Scan the records below. Copy every line in which the word "principales" appears.

(Saved entries)

####################

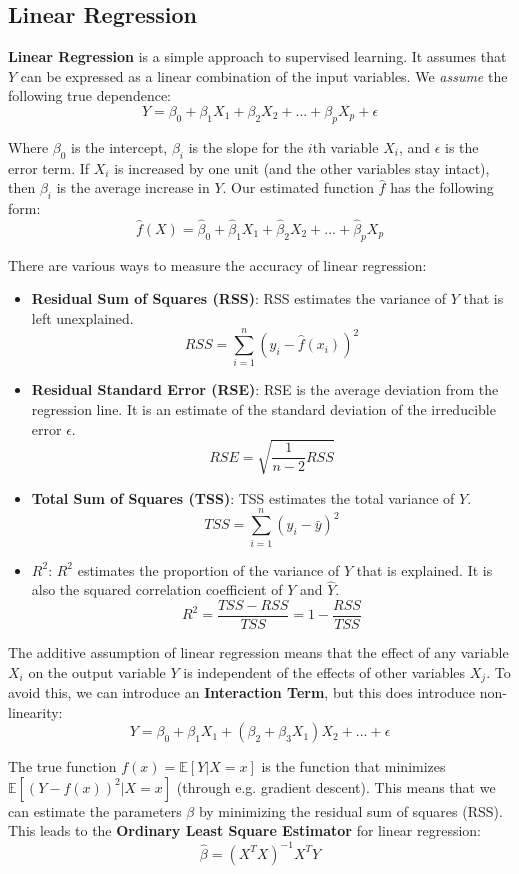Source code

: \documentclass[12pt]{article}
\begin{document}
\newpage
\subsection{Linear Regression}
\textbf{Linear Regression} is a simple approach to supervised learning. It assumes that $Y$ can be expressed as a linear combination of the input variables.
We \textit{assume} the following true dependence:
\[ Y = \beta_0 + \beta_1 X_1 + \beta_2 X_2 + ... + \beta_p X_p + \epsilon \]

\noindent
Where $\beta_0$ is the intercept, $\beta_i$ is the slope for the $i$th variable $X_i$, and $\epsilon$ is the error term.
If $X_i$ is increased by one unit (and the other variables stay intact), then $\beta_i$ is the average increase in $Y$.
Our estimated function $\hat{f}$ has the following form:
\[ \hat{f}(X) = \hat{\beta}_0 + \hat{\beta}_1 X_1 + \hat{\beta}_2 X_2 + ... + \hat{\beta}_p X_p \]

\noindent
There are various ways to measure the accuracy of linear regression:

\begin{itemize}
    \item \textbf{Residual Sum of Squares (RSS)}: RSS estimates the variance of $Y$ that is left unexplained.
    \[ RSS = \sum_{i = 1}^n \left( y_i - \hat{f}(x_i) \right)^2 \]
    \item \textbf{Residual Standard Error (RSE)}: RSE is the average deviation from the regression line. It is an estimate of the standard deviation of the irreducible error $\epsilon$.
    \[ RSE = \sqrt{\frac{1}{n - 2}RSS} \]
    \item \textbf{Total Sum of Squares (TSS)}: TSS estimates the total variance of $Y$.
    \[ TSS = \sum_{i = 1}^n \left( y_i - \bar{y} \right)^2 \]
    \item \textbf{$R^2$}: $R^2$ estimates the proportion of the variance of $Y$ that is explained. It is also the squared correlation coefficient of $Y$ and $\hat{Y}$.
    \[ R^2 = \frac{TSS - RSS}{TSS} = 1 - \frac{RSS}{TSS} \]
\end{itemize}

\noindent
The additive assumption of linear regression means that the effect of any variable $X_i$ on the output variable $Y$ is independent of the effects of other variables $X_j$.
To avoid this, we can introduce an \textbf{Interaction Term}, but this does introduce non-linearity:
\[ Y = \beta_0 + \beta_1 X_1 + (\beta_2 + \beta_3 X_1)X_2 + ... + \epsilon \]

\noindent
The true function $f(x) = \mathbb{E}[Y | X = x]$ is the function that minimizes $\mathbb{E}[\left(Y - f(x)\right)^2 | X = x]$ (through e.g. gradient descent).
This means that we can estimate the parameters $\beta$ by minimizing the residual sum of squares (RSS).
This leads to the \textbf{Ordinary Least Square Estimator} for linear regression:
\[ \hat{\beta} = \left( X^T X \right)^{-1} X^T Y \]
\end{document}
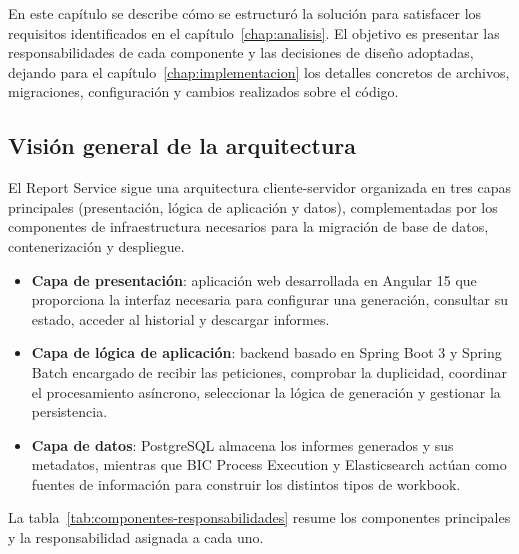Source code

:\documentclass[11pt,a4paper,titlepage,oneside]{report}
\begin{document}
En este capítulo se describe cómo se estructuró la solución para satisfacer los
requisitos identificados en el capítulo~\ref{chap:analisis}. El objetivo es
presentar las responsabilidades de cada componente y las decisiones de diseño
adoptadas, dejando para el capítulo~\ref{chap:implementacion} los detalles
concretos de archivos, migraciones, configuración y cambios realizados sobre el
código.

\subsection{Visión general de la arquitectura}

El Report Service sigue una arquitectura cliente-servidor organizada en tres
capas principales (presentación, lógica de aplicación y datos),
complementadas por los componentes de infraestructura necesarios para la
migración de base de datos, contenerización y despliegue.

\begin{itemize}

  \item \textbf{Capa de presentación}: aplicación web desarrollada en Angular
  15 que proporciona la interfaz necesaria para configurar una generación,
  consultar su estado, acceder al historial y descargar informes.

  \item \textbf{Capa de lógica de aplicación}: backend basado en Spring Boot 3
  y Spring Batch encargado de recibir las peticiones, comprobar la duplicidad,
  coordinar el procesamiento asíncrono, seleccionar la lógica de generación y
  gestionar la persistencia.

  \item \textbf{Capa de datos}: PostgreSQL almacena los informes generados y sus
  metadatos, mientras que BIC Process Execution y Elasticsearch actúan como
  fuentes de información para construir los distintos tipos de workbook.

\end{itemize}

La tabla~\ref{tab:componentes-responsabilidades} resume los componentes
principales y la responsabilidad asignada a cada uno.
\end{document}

####################

OUTPUT
capas principales (presentación, lógica de aplicación y datos),
principales y la responsabilidad asignada a cada uno.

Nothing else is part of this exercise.